Aetna took a $270 million premium deficiency reserve charge, an accounting measure that predicts future losses, in October after its exchange plan expenses came in higher than projected. Then Aetna incurred a $448 million premium deficiency reserve charge during the first quarter to cover medical expenses in excess of premium revenues.
Aetna immediately attempted to right the ship with the highest average premium increase, 17%, on the exchanges for the 2025 plan year, according to the investment bank Stephens.

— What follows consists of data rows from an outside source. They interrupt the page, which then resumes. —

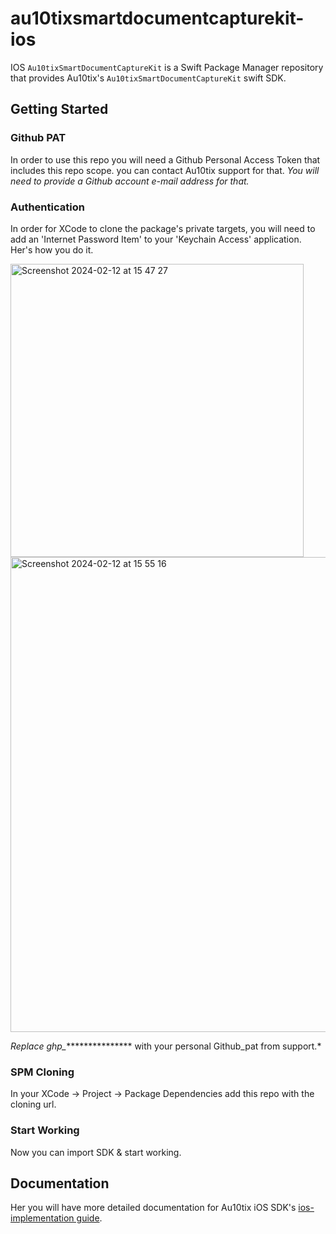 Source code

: # au10tixsmartdocumentcapturekit-ios

IOS `Au10tixSmartDocumentCaptureKit` is a Swift Package Manager repository that provides Au10tix's `Au10tixSmartDocumentCaptureKit` swift SDK.

## Getting Started

### Github PAT
In order to use this repo you will need a Github Personal Access Token that includes this repo scope. you can contact Au10tix support for that.
*You will need to provide a Github account e-mail address for that.*

### Authentication
In order for XCode to clone the package's private targets, you will need to add an 'Internet Password Item' to your 'Keychain Access' application. Her's how you do it.

<img width="469" alt="Screenshot 2024-02-12 at 15 47 27" src="https://github.com/au10tixmobile/au10tixsmartdocumentcapturekit-ios/assets/94300864/b4184aee-3d6c-43a7-995a-f59c49391d99">

<img width="760" alt="Screenshot 2024-02-12 at 15 55 16" src="https://github.com/au10tixmobile/au10tixsmartdocumentcapturekit-ios/assets/94300864/7041e1d3-281d-4f08-bd26-4fd597de0795">

*Replace ghp_**************** with your personal Github_pat from support.*

### SPM Cloning
In your XCode -> Project -> Package Dependencies add this repo with the cloning url.

### Start Working
Now you can import SDK & start working. 

## Documentation
Her you will have more detailed documentation for Au10tix iOS SDK's [ios-implementation guide](https://documentation.au10tixservices.com/mobile-sdk/ios/sdk-implementation-guide/introduction/).
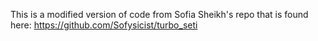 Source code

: This is a modified version of code from Sofia Sheikh's repo that is found here: https://github.com/Sofysicist/turbo_seti
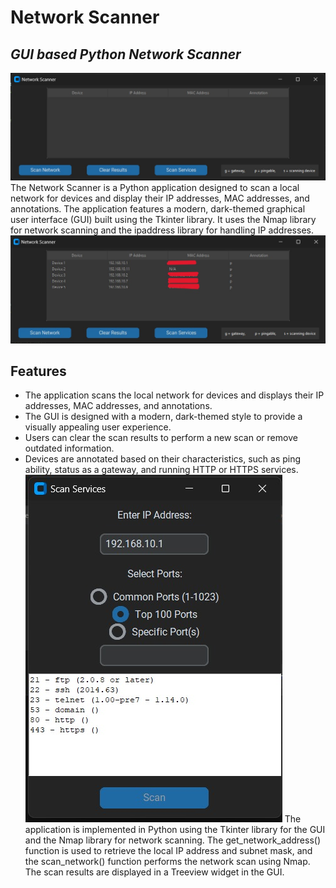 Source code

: # Network Scanner
## _GUI based Python Network Scanner_
![A screenshot of NETWORK_SCANNER](./Image1.jpeg)
The Network Scanner is a Python application designed to scan a local network for devices and display their IP addresses, MAC addresses, and annotations. The application features a modern, dark-themed graphical user interface (GUI) built using the Tkinter library. It uses the Nmap library for network scanning and the ipaddress library for handling IP addresses.
![A screenshot of NETWORK_SCANNER](./Image3.jpeg)
## Features

- The application scans the local network for devices and displays their IP addresses, MAC addresses, and annotations.
- The GUI is designed with a modern, dark-themed style to provide a visually appealing user experience.
- Users can clear the scan results to perform a new scan or remove outdated information.
- Devices are annotated based on their characteristics, such as ping ability, status as a gateway, and running HTTP or HTTPS services.
![A screenshot of NETWORK_SCANNER](./Image2.jpeg)
The application is implemented in Python using the Tkinter library for the GUI and the Nmap library for network scanning. The get_network_address() function is used to retrieve the local IP address and subnet mask, and the scan_network() function performs the network scan using Nmap. The scan results are displayed in a Treeview widget in the GUI.
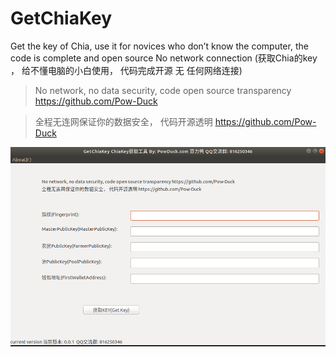 # GetChiaKey
Get the key of Chia, use it for novices who don’t know the computer, the code is complete and open source No network connection (获取Chia的key ， 给不懂电脑的小白使用， 代码完成开源 无 任何网络连接)

> No network, no data security, code open source transparency https://github.com/Pow-Duck

> 全程无连网保证你的数据安全， 代码开源透明 https://github.com/Pow-Duck


![](img/sp.png) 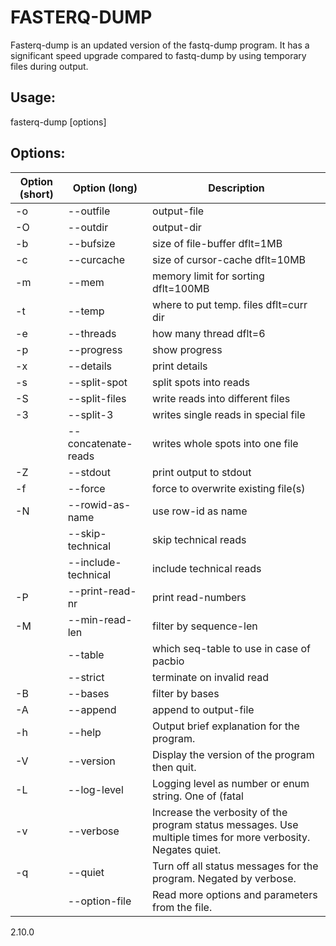 # FASTERQ-DUMP

Fasterq-dump is an updated version of the fastq-dump program.  It has a significant speed upgrade compared to fastq-dump by using temporary files during output.

## Usage:
  fasterq-dump <path> [options]

## Options:

Option (short) | Option (long) | Description
---|---|---
  -o|--outfile |                    output-file
  -O|--outdir  |                    output-dir 
  -b|--bufsize |                    size of file-buffer dflt=1MB 
  -c|--curcache |                   size of cursor-cache dflt=10MB 
  -m|--mem   |                      memory limit for sorting dflt=100MB 
  -t|--temp   |                     where to put temp. files dflt=curr dir 
  -e|--threads |                    how many thread dflt=6 
  -p|--progress |                   show progress 
  -x|--details   |                  print details 
  -s|--split-spot |                 split spots into reads 
  -S|--split-files |                write reads into different files 
  -3|--split-3      |               writes single reads in special file 
&nbsp; |  --concatenate-reads|              writes whole spots into one file 
  -Z|--stdout |             print output to stdout   
  -f|--force |            force to overwrite existing file(s) 
  -N|--rowid-as-name |           use row-id as name 
&nbsp; |  --skip-technical |          skip technical reads 
&nbsp; |  --include-technical |         include technical reads 
  -P|--print-read-nr |         print read-numbers 
  -M|--min-read-len |        filter by sequence-len 
 &nbsp; | --table |       which seq-table to use in case of pacbio 
 &nbsp; | --strict                   |      terminate on invalid read 
  -B|--bases |     filter by bases 
  -A|--append |    append to output-file 
  -h|--help |   Output brief explanation for the program. 
  -V|--version |  Display the version of the program then quit. 
  -L|--log-level <level> | Logging level as number or enum string. One of (fatal|sys|int|err|warn|info|debug) or (0-6) Current/default is warn 
  -v|--verbose |Increase the verbosity of the program status messages. Use multiple times for more verbosity. Negates quiet. 
  -q|--quiet |     Turn off all status messages for the program. Negated by verbose. 
&nbsp; |  --option-file <file> |    Read more options and parameters from the file. 

2.10.0 
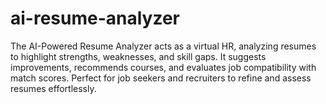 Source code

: # ai-resume-analyzer
The AI-Powered Resume Analyzer acts as a virtual HR, analyzing resumes to highlight strengths, weaknesses, and skill gaps. It suggests improvements, recommends courses, and evaluates job compatibility with match scores. Perfect for job seekers and recruiters to refine and assess resumes effortlessly.
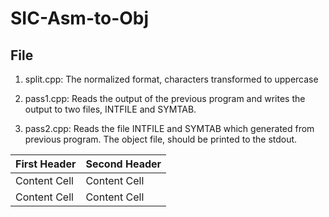 # SIC-Asm-to-Obj

## File
1. split.cpp: The normalized format, characters transformed to uppercase

3. pass1.cpp: Reads the output of the previous program and writes the output to two files, INTFILE and SYMTAB.
4. pass2.cpp: Reads the file INTFILE and SYMTAB which generated from previous program. The object file, should be printed to the stdout.

| First Header  | Second Header |
| ------------- | ------------- |
| Content Cell  | Content Cell  |
| Content Cell  | Content Cell  |
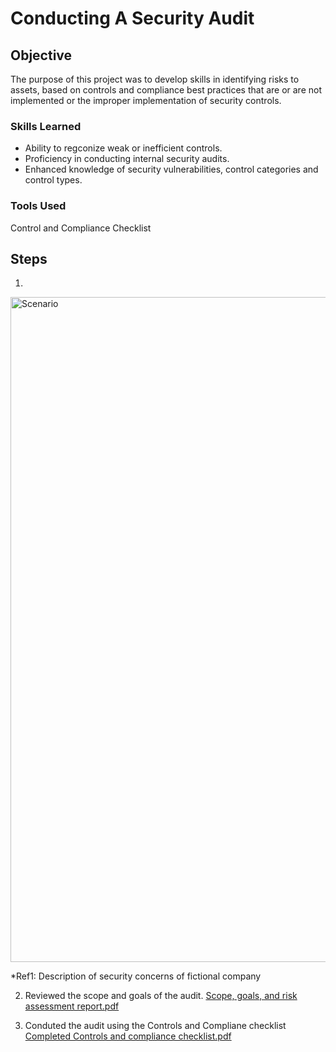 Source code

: # Conducting A Security Audit

## Objective

The purpose of this project was to develop skills in identifying risks to assets, based on controls and compliance best practices that are or are not implemented or the improper implementation of security controls.

### Skills Learned

- Ability to regconize weak or inefficient controls.
- Proficiency in conducting internal security audits.
- Enhanced knowledge of security vulnerabilities, control categories and control types.

### Tools Used

Control and Compliance Checklist

## Steps
1.
<img width="1064" alt="Scenario" src="https://github.com/Cassford/Conducting-a-security-audit/assets/172983465/edbd7a0d-897e-48f0-bd33-767219ba43e3">

*Ref1: Description of security concerns of fictional company

2. Reviewed the scope and goals of the audit.
   [Scope, goals, and risk assessment report.pdf](https://github.com/user-attachments/files/16076771/Scope.goals.and.risk.assessment.report.pdf)
   
3. Conduted the audit using the Controls and Compliane checklist
[Completed Controls and compliance checklist.pdf](https://github.com/user-attachments/files/16076670/Completed.Controls.and.compliance.checklist.pdf)



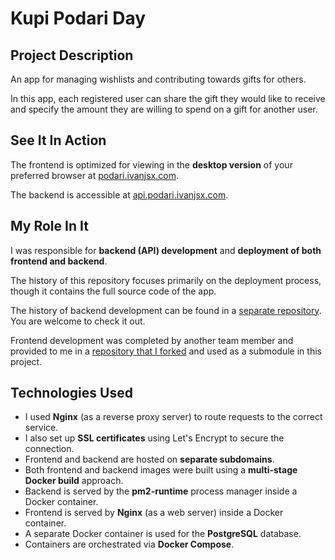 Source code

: # Kupi Podari Day

## Project Description

An app for managing wishlists and contributing towards gifts for others.

In this app, each registered user can share the gift they would like to receive and specify the amount they are willing to spend on a gift for another user.

## See It In Action

The frontend is optimized for viewing in the **desktop version** of your preferred browser at [podari.ivanjsx.com](https://podari.ivanjsx.com).

The backend is accessible at [api.podari.ivanjsx.com](https://api.podari.ivanjsx.com).

## My Role In It

I was responsible for **backend (API) development** and **deployment of both frontend and backend**.

The history of this repository focuses primarily on the deployment process, though it contains the full source code of the app.

The history of backend development can be found in a [separate repository](https://github.com/ivanjsx/podari-api-nestjs-jwt-auth). You are welcome to check it out.

Frontend development was completed by another team member and provided to me in a [repository that I forked](https://github.com/yandex-praktikum/kupipodariday-frontend) and used as a submodule in this project.

## Technologies Used

- I used **Nginx** (as a reverse proxy server) to route requests to the correct service.
- I also set up **SSL certificates** using Let's Encrypt to secure the connection.
- Frontend and backend are hosted on **separate subdomains**.
- Both frontend and backend images were built using a **multi-stage Docker build** approach.
- Backend is served by the **pm2-runtime** process manager inside a Docker container.
- Frontend is served by **Nginx** (as a web server) inside a Docker container.
- A separate Docker container is used for the **PostgreSQL** database.
- Containers are orchestrated via **Docker Compose**.
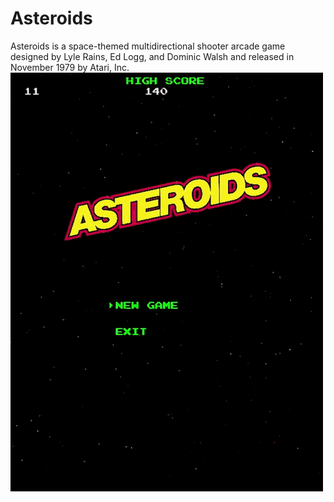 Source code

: # Asteroids
Asteroids is a space-themed multidirectional shooter arcade game designed by Lyle Rains, Ed Logg, and Dominic Walsh and released in November 1979 by Atari, Inc.
![](asteroids.gif)
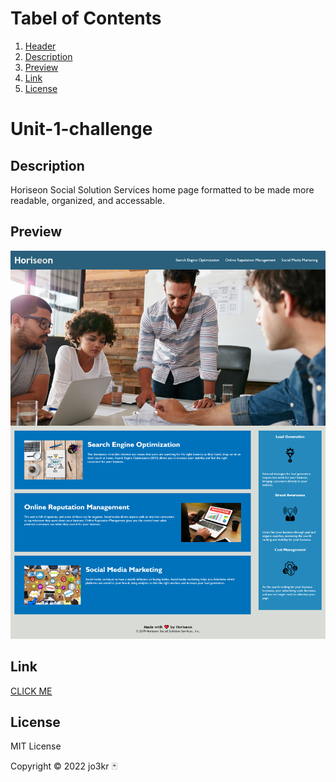 # Tabel of Contents
1. [Header](#unit-1-challenge)
2. [Description](#description)
3. [Preview](#preview)
4. [Link](#link)
5. [License](#license)
#
# Unit-1-challenge
## Description
Horiseon Social Solution Services home page formatted to be made more readable, organized, and accessable.

## Preview
<img src="./assets/images/img-preview-challenge-1-horiseon.png" alt= "Horiseon webpage challenge preview">

## Link
<a href="https://jo3kr.github.io/horiseon-unit-1-challenge-html/">CLICK ME</a>

## License
 MIT License

Copyright &copy; 2022 jo3kr &#127183; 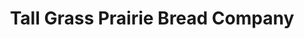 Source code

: ---
title: "Tall Grass Prairie Bread Company"
url: /winnipeg/tall-grass-prairie-bread-company/
shop: bakery
--- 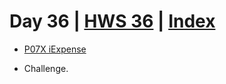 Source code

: # Day 36 | [HWS 36](https://www.hackingwithswift.com/100/swiftui/36) | [Index](https://github.com/JulesMoorhouse/100DaysOfSwiftUI/blob/main/README.md)

- [P07X iExpense](https://github.com/JulesMoorhouse/100DaysOfSwiftUI/blob/main/P07X%20iExpense/P07E%20iExpense/ContentView.swift)

- Challenge.


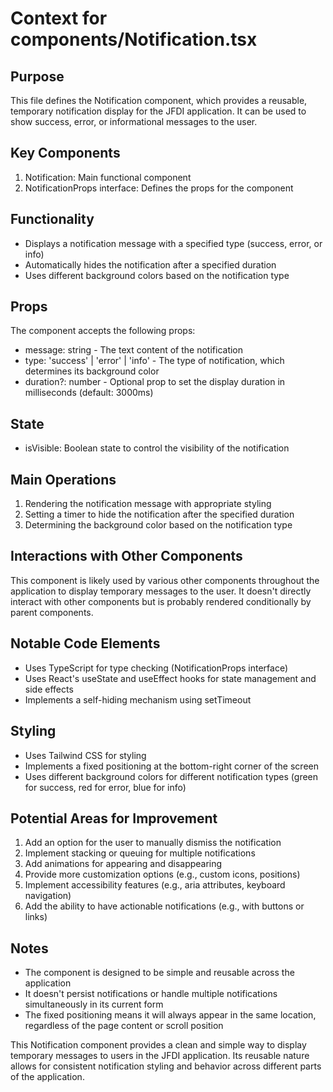 # Context for components/Notification.tsx

## Purpose
This file defines the Notification component, which provides a reusable, temporary notification display for the JFDI application. It can be used to show success, error, or informational messages to the user.

## Key Components
1. Notification: Main functional component
2. NotificationProps interface: Defines the props for the component

## Functionality
- Displays a notification message with a specified type (success, error, or info)
- Automatically hides the notification after a specified duration
- Uses different background colors based on the notification type

## Props
The component accepts the following props:
- message: string - The text content of the notification
- type: 'success' | 'error' | 'info' - The type of notification, which determines its background color
- duration?: number - Optional prop to set the display duration in milliseconds (default: 3000ms)

## State
- isVisible: Boolean state to control the visibility of the notification

## Main Operations
1. Rendering the notification message with appropriate styling
2. Setting a timer to hide the notification after the specified duration
3. Determining the background color based on the notification type

## Interactions with Other Components
This component is likely used by various other components throughout the application to display temporary messages to the user. It doesn't directly interact with other components but is probably rendered conditionally by parent components.

## Notable Code Elements
- Uses TypeScript for type checking (NotificationProps interface)
- Uses React's useState and useEffect hooks for state management and side effects
- Implements a self-hiding mechanism using setTimeout

## Styling
- Uses Tailwind CSS for styling
- Implements a fixed positioning at the bottom-right corner of the screen
- Uses different background colors for different notification types (green for success, red for error, blue for info)

## Potential Areas for Improvement
1. Add an option for the user to manually dismiss the notification
2. Implement stacking or queuing for multiple notifications
3. Add animations for appearing and disappearing
4. Provide more customization options (e.g., custom icons, positions)
5. Implement accessibility features (e.g., aria attributes, keyboard navigation)
6. Add the ability to have actionable notifications (e.g., with buttons or links)

## Notes
- The component is designed to be simple and reusable across the application
- It doesn't persist notifications or handle multiple notifications simultaneously in its current form
- The fixed positioning means it will always appear in the same location, regardless of the page content or scroll position

This Notification component provides a clean and simple way to display temporary messages to users in the JFDI application. Its reusable nature allows for consistent notification styling and behavior across different parts of the application.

The insurer hoped that 800,000 customers — or about 80% of its exchange membership — would choose other carriers.
CVS Health executives said Thursday that while exchange membership fell, it didn't go down as much as they envisioned and the cost trend remained high.
Although analysts do not expect the health insurance sector to follow Aetna's lead under the present circumstances, trouble is on the horizon: The enhanced premium tax credits that jump-started exchange enrollment are due to expire at the end of the year.
As President Donald Trump and the Republican majority in Congress focus instead on significantly downsizing the federal government and slashing spending on Medicaid and other healthcare programs, an extension of the bigger subsidies seems unlikely, said Sabrina Corlette, co-director of the Georgetown University Center on Health Insurance Reforms.
In the meantime, the Trump administration is already retreating from the exchanges, as it did during the president's first term. CMS slashed 90% of the budget for navigators that help people enroll in coverage and is considering shortening the open enrollment period and curbing special enrollment periods, for example.
Reverting to smaller subsidies and de-prioritizing enrollment may give some insurers pause, Corlette said. “If you're a company like Aetna that had a small market share on the marketplaces, you see the writing on the wall, right? A smaller, sicker risk pool is not that great of a prospect,” she said.
Lauren Berryman contributed to this story.